**DIRECTIONS**
Return, without anything added, the lines from the one containing "- Duplicate collections" through the end of the entries below, exactly as written.

**MATERIAL PROVIDED**
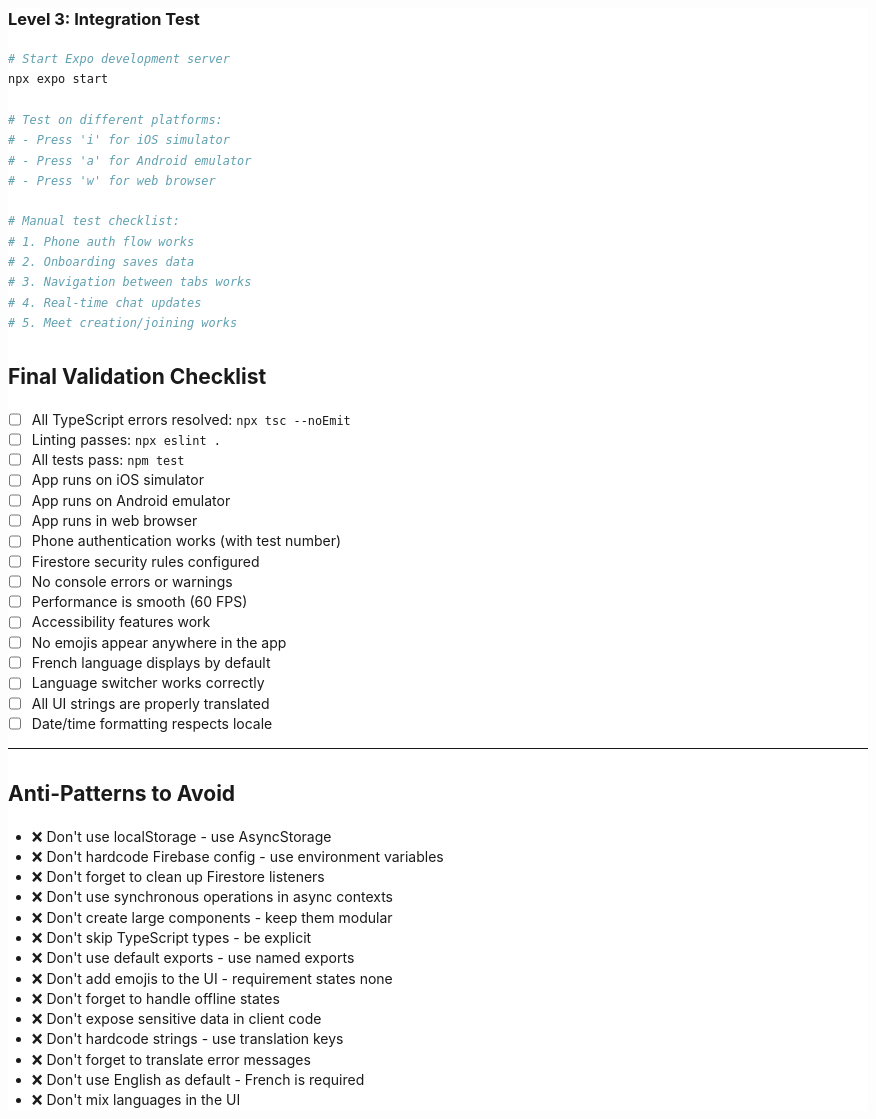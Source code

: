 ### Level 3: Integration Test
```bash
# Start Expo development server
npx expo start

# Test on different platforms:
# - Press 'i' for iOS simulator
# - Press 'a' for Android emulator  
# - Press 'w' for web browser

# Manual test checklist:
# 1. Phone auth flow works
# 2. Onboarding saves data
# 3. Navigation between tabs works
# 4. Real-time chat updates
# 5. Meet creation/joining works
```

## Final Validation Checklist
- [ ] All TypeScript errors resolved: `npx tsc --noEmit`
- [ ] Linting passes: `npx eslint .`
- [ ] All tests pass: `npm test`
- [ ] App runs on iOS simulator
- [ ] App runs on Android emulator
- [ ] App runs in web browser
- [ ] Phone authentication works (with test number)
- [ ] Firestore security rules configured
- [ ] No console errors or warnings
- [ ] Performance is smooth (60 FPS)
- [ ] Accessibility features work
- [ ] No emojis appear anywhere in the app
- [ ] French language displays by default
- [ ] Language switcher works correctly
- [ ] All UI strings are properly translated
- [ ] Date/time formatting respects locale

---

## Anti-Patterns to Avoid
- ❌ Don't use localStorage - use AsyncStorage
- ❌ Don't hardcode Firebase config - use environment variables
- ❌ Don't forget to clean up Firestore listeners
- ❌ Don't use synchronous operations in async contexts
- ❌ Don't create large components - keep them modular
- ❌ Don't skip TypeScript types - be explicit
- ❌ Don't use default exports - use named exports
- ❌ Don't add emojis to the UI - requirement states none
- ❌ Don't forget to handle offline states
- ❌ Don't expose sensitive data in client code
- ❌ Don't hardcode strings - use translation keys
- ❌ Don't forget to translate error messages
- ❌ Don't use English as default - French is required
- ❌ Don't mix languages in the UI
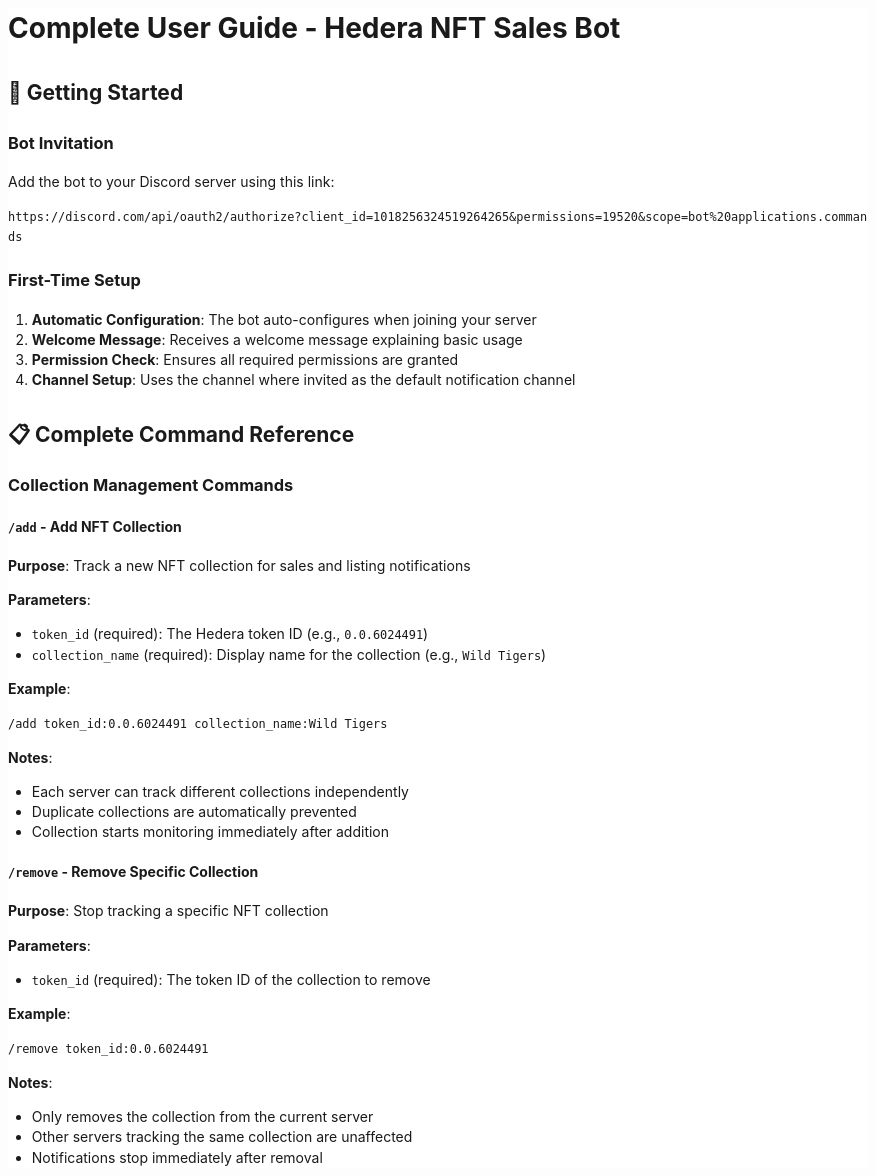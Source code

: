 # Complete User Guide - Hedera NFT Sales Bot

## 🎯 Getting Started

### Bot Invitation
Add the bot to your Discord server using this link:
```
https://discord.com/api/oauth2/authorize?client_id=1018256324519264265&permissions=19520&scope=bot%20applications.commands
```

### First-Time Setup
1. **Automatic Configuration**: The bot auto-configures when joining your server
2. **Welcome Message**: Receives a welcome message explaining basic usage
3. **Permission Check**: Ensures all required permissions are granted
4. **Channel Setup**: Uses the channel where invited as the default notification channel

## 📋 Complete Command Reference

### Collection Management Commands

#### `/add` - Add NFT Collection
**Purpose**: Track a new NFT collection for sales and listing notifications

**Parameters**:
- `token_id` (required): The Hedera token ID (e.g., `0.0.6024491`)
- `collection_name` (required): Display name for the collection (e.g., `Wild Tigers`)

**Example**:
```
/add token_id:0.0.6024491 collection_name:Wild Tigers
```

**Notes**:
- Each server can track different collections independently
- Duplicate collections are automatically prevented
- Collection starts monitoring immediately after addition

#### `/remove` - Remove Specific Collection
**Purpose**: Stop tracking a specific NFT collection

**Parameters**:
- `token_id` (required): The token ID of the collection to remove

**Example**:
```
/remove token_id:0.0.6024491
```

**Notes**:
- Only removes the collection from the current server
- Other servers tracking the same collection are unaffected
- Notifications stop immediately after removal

**ANSWER BOX**
- Duplicate collections are automatically prevented
- Collection starts monitoring immediately after addition

#### `/remove` - Remove Specific Collection
**Purpose**: Stop tracking a specific NFT collection

**Parameters**:
- `token_id` (required): The token ID of the collection to remove

**Example**:
```
/remove token_id:0.0.6024491
```

**Notes**:
- Only removes the collection from the current server
- Other servers tracking the same collection are unaffected
- Notifications stop immediately after removal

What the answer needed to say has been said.